(Data records)
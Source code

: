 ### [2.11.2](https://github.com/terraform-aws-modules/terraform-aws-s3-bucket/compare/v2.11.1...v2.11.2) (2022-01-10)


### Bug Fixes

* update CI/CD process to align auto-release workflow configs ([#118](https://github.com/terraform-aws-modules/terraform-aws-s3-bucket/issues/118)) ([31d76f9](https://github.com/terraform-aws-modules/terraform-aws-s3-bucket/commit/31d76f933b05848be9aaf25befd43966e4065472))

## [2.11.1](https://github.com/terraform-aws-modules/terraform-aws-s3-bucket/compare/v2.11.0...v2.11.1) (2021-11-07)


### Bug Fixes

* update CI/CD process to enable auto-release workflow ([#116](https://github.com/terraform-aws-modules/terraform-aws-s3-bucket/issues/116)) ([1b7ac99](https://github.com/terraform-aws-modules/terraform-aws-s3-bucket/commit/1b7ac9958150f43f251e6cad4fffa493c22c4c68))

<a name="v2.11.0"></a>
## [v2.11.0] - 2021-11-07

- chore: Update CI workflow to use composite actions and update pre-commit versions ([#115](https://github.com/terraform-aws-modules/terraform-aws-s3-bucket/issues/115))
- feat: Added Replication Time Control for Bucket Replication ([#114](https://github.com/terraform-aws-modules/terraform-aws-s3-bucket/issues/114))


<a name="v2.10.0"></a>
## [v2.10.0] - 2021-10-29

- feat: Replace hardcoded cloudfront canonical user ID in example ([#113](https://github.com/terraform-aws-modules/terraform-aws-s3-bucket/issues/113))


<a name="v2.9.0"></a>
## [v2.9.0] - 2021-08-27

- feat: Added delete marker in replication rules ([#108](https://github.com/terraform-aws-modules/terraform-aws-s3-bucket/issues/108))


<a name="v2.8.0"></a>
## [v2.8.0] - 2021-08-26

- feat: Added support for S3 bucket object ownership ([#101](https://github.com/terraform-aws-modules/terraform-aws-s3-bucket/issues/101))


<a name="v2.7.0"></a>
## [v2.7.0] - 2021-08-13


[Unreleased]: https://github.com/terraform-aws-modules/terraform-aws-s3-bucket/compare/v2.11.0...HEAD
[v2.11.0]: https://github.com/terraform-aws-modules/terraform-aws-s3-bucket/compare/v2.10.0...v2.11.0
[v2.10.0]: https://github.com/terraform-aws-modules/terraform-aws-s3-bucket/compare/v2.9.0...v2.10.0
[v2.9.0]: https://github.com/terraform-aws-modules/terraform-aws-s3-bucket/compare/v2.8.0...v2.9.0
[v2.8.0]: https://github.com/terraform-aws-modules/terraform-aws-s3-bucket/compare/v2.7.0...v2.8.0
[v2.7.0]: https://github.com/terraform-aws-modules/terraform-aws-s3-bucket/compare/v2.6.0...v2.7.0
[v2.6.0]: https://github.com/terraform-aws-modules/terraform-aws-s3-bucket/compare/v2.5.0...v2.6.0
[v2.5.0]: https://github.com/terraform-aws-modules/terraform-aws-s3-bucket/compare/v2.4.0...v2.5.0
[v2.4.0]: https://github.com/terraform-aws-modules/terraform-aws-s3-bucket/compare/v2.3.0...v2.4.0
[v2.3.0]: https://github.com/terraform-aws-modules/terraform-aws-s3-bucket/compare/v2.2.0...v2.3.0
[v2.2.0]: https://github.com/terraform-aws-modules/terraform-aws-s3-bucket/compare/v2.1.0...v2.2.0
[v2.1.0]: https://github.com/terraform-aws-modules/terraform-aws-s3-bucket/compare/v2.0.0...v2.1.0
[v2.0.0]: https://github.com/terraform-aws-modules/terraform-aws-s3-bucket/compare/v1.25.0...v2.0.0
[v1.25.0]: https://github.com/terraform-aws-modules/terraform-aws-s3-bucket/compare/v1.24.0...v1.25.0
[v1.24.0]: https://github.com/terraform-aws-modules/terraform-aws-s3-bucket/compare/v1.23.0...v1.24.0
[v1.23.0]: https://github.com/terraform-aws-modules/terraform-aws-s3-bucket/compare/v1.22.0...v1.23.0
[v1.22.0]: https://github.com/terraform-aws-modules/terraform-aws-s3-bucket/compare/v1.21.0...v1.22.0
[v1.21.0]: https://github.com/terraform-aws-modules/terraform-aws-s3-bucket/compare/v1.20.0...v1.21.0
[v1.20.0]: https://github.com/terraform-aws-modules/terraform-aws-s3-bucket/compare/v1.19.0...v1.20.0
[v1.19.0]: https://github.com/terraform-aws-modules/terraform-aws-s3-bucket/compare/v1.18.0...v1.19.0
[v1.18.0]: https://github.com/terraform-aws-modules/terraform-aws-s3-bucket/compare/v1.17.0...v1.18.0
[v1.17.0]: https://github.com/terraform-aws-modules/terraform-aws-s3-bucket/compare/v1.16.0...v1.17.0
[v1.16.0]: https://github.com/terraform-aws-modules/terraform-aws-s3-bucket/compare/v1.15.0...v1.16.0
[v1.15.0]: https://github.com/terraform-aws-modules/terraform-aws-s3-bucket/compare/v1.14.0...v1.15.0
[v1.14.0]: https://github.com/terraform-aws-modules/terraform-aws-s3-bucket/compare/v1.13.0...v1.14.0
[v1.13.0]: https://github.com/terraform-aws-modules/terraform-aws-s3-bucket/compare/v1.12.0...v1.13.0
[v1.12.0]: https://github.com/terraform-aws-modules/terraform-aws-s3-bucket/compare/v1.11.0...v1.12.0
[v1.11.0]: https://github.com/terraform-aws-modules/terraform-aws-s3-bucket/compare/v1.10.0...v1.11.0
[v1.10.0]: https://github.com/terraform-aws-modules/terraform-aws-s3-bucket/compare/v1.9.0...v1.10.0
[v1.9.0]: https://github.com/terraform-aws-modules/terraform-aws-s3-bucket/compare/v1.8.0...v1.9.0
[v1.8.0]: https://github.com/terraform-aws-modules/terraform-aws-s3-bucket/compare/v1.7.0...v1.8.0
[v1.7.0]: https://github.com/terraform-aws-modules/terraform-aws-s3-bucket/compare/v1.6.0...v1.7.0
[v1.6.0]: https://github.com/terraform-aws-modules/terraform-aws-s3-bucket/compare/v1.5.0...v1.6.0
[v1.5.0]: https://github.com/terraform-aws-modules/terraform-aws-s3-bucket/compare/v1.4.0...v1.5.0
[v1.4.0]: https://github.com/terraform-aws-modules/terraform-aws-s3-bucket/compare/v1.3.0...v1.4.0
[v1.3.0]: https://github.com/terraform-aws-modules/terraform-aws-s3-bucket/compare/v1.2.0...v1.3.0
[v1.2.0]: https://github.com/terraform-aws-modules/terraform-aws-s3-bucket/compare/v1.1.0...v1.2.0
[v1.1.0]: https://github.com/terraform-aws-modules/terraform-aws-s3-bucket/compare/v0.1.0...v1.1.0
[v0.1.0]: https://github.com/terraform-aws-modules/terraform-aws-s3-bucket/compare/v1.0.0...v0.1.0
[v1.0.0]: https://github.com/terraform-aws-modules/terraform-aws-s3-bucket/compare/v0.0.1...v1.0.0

WORK INSTRUCTION –
Output the data exactly, in full.

SOLUTION –
Source code

: ### [2.11.2](https://github.com/terraform-aws-modules/terraform-aws-s3-bucket/compare/v2.11.1...v2.11.2) (2022-01-10)


### Bug Fixes

* update CI/CD process to align auto-release workflow configs ([#118](https://github.com/terraform-aws-modules/terraform-aws-s3-bucket/issues/118)) ([31d76f9](https://github.com/terraform-aws-modules/terraform-aws-s3-bucket/commit/31d76f933b05848be9aaf25befd43966e4065472))

## [2.11.1](https://github.com/terraform-aws-modules/terraform-aws-s3-bucket/compare/v2.11.0...v2.11.1) (2021-11-07)


### Bug Fixes

* update CI/CD process to enable auto-release workflow ([#116](https://github.com/terraform-aws-modules/terraform-aws-s3-bucket/issues/116)) ([1b7ac99](https://github.com/terraform-aws-modules/terraform-aws-s3-bucket/commit/1b7ac9958150f43f251e6cad4fffa493c22c4c68))

<a name="v2.11.0"></a>
## [v2.11.0] - 2021-11-07

- chore: Update CI workflow to use composite actions and update pre-commit versions ([#115](https://github.com/terraform-aws-modules/terraform-aws-s3-bucket/issues/115))
- feat: Added Replication Time Control for Bucket Replication ([#114](https://github.com/terraform-aws-modules/terraform-aws-s3-bucket/issues/114))


<a name="v2.10.0"></a>
## [v2.10.0] - 2021-10-29

- feat: Replace hardcoded cloudfront canonical user ID in example ([#113](https://github.com/terraform-aws-modules/terraform-aws-s3-bucket/issues/113))


<a name="v2.9.0"></a>
## [v2.9.0] - 2021-08-27

- feat: Added delete marker in replication rules ([#108](https://github.com/terraform-aws-modules/terraform-aws-s3-bucket/issues/108))


<a name="v2.8.0"></a>
## [v2.8.0] - 2021-08-26

- feat: Added support for S3 bucket object ownership ([#101](https://github.com/terraform-aws-modules/terraform-aws-s3-bucket/issues/101))


<a name="v2.7.0"></a>
## [v2.7.0] - 2021-08-13


[Unreleased]: https://github.com/terraform-aws-modules/terraform-aws-s3-bucket/compare/v2.11.0...HEAD
[v2.11.0]: https://github.com/terraform-aws-modules/terraform-aws-s3-bucket/compare/v2.10.0...v2.11.0
[v2.10.0]: https://github.com/terraform-aws-modules/terraform-aws-s3-bucket/compare/v2.9.0...v2.10.0
[v2.9.0]: https://github.com/terraform-aws-modules/terraform-aws-s3-bucket/compare/v2.8.0...v2.9.0
[v2.8.0]: https://github.com/terraform-aws-modules/terraform-aws-s3-bucket/compare/v2.7.0...v2.8.0
[v2.7.0]: https://github.com/terraform-aws-modules/terraform-aws-s3-bucket/compare/v2.6.0...v2.7.0
[v2.6.0]: https://github.com/terraform-aws-modules/terraform-aws-s3-bucket/compare/v2.5.0...v2.6.0
[v2.5.0]: https://github.com/terraform-aws-modules/terraform-aws-s3-bucket/compare/v2.4.0...v2.5.0
[v2.4.0]: https://github.com/terraform-aws-modules/terraform-aws-s3-bucket/compare/v2.3.0...v2.4.0
[v2.3.0]: https://github.com/terraform-aws-modules/terraform-aws-s3-bucket/compare/v2.2.0...v2.3.0
[v2.2.0]: https://github.com/terraform-aws-modules/terraform-aws-s3-bucket/compare/v2.1.0...v2.2.0
[v2.1.0]: https://github.com/terraform-aws-modules/terraform-aws-s3-bucket/compare/v2.0.0...v2.1.0
[v2.0.0]: https://github.com/terraform-aws-modules/terraform-aws-s3-bucket/compare/v1.25.0...v2.0.0
[v1.25.0]: https://github.com/terraform-aws-modules/terraform-aws-s3-bucket/compare/v1.24.0...v1.25.0
[v1.24.0]: https://github.com/terraform-aws-modules/terraform-aws-s3-bucket/compare/v1.23.0...v1.24.0
[v1.23.0]: https://github.com/terraform-aws-modules/terraform-aws-s3-bucket/compare/v1.22.0...v1.23.0
[v1.22.0]: https://github.com/terraform-aws-modules/terraform-aws-s3-bucket/compare/v1.21.0...v1.22.0
[v1.21.0]: https://github.com/terraform-aws-modules/terraform-aws-s3-bucket/compare/v1.20.0...v1.21.0
[v1.20.0]: https://github.com/terraform-aws-modules/terraform-aws-s3-bucket/compare/v1.19.0...v1.20.0
[v1.19.0]: https://github.com/terraform-aws-modules/terraform-aws-s3-bucket/compare/v1.18.0...v1.19.0
[v1.18.0]: https://github.com/terraform-aws-modules/terraform-aws-s3-bucket/compare/v1.17.0...v1.18.0
[v1.17.0]: https://github.com/terraform-aws-modules/terraform-aws-s3-bucket/compare/v1.16.0...v1.17.0
[v1.16.0]: https://github.com/terraform-aws-modules/terraform-aws-s3-bucket/compare/v1.15.0...v1.16.0
[v1.15.0]: https://github.com/terraform-aws-modules/terraform-aws-s3-bucket/compare/v1.14.0...v1.15.0
[v1.14.0]: https://github.com/terraform-aws-modules/terraform-aws-s3-bucket/compare/v1.13.0...v1.14.0
[v1.13.0]: https://github.com/terraform-aws-modules/terraform-aws-s3-bucket/compare/v1.12.0...v1.13.0
[v1.12.0]: https://github.com/terraform-aws-modules/terraform-aws-s3-bucket/compare/v1.11.0...v1.12.0
[v1.11.0]: https://github.com/terraform-aws-modules/terraform-aws-s3-bucket/compare/v1.10.0...v1.11.0
[v1.10.0]: https://github.com/terraform-aws-modules/terraform-aws-s3-bucket/compare/v1.9.0...v1.10.0
[v1.9.0]: https://github.com/terraform-aws-modules/terraform-aws-s3-bucket/compare/v1.8.0...v1.9.0
[v1.8.0]: https://github.com/terraform-aws-modules/terraform-aws-s3-bucket/compare/v1.7.0...v1.8.0
[v1.7.0]: https://github.com/terraform-aws-modules/terraform-aws-s3-bucket/compare/v1.6.0...v1.7.0
[v1.6.0]: https://github.com/terraform-aws-modules/terraform-aws-s3-bucket/compare/v1.5.0...v1.6.0
[v1.5.0]: https://github.com/terraform-aws-modules/terraform-aws-s3-bucket/compare/v1.4.0...v1.5.0
[v1.4.0]: https://github.com/terraform-aws-modules/terraform-aws-s3-bucket/compare/v1.3.0...v1.4.0
[v1.3.0]: https://github.com/terraform-aws-modules/terraform-aws-s3-bucket/compare/v1.2.0...v1.3.0
[v1.2.0]: https://github.com/terraform-aws-modules/terraform-aws-s3-bucket/compare/v1.1.0...v1.2.0
[v1.1.0]: https://github.com/terraform-aws-modules/terraform-aws-s3-bucket/compare/v0.1.0...v1.1.0
[v0.1.0]: https://github.com/terraform-aws-modules/terraform-aws-s3-bucket/compare/v1.0.0...v0.1.0
[v1.0.0]: https://github.com/terraform-aws-modules/terraform-aws-s3-bucket/compare/v0.0.1...v1.0.0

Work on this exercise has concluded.